Se frotter à l'oeuvre de Richard Desjardins n'est pas une mince affaire. Encore moins quand il s'agit de lui rendre hommage. Le réalisateur Philippe B et les interprètes qui ont puisé dans le répertoire de l'idole abitibienne sur Desjardins ont affronté ce défi colossal avec un mélange d'admiration... et de peur.

«Aussi important que Barbara»

Quand Steve Jolin lui a proposé de réaliser un album hommage à Richard Desjardins, Philippe B n'a pas hésité même s'il était occupé à faire son propre album, La grande nuit vidéo, qui paraîtra le 12 mai.

«Si ça n'avait pas été le disque de Richard, je n'aurais peut-être pas accepté un contrat de réalisation aussi complexe, dit-il. Mais je ne voulais pas passer à côté.»

Comme Jolin, mieux connu comme le rappeur Anodajay, Philippe B est un gars de Rouyn-Noranda, le pays de Richard Desjardins, son idole en chanson au même titre que Leonard Cohen, le chantre de son autre ville, Montréal.

«Richard, c'est quelqu'un qui est aussi important que Barbara mais, pour moi, Barbara existe dans un univers très abstrait, comme Gainsbourg, comme Jacques Brel, dit-il. Desjardins, c'est du même niveau mais il parle du chemin de la McDonald et moi je sais c'est quoi le chemin de la McDonald. Il n'a pas besoin de m'expliquer que c'est le chemin de la dompe, j'y suis allé souvent.»

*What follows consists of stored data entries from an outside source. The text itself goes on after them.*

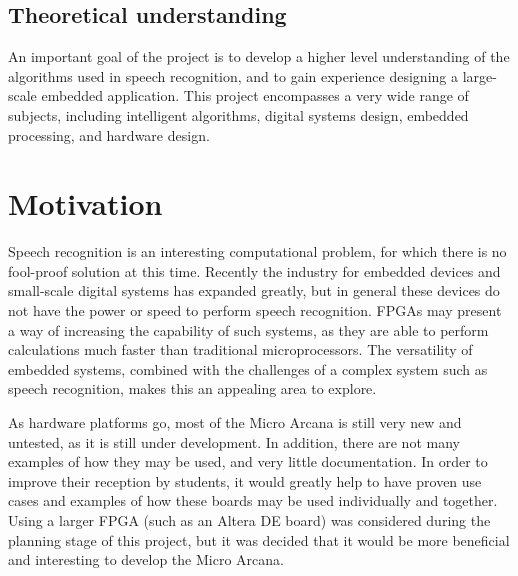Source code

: 	\subsection{Theoretical understanding} %
	\label{sec:theoretical_understanding}
		An important goal of the project is to develop a higher level understanding of the algorithms used in speech recognition, and to gain experience designing a large-scale embedded application.  This project encompasses a very wide range of subjects, including intelligent algorithms, digital systems design, embedded processing, and hardware design.



\section{Motivation} %
\label{sec:motivation}
	Speech recognition is an interesting computational problem, for which there is no fool-proof solution at this time.  Recently the industry for embedded devices and small-scale digital systems has expanded greatly, but in general these devices do not have the power or speed to perform speech recognition.  FPGAs may present a way of increasing the capability of such systems, as they are able to perform calculations much faster than traditional microprocessors.  The versatility of embedded systems, combined with the challenges of a complex system such as speech recognition, makes this an appealing area to explore.

	As hardware platforms go, most of the Micro Arcana is still very new and untested, as it is still under development.  In addition, there are not many examples of how they may be used, and very little documentation.  In order to improve their reception by students, it would greatly help to have proven use cases and examples of how these boards may be used individually and together.  Using a larger FPGA (such as an Altera DE board) was considered during the planning stage of this project, but it was decided that it would be more beneficial and interesting to develop the Micro Arcana.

Steve Jolin a lancé ce projet qui paraît sur son label 117 Records et il a dressé une liste d'invités avec Philippe B qui a par la suite assigné une chanson à chacun d'eux. Au pays des calottes allait comme un gant à Avec pas d'casque, trouvait le réalisateur tandis que d'autres artistes avaient déjà interprété des chansons précises de Desjardins: Les soeurs Boulay, L'engeôlière, Safia Nolin, Va-t'en pas, et Bernard Adamus, Les mammifères.

«Je ne me suis pas battu contre ça, ça fonctionne. Dans les autres cas, c'est les chansons que je leur ai proposées. On voulait élargir un peu et ne pas prendre juste des chansons de ses deux premiers albums», affirme Philippe B.

Ainsi, Philippe B a choisi de chanter lui-même Y va toujours y avoir, une chanson de Boom Town Café, l'album du groupe Abitibi paru en 1981.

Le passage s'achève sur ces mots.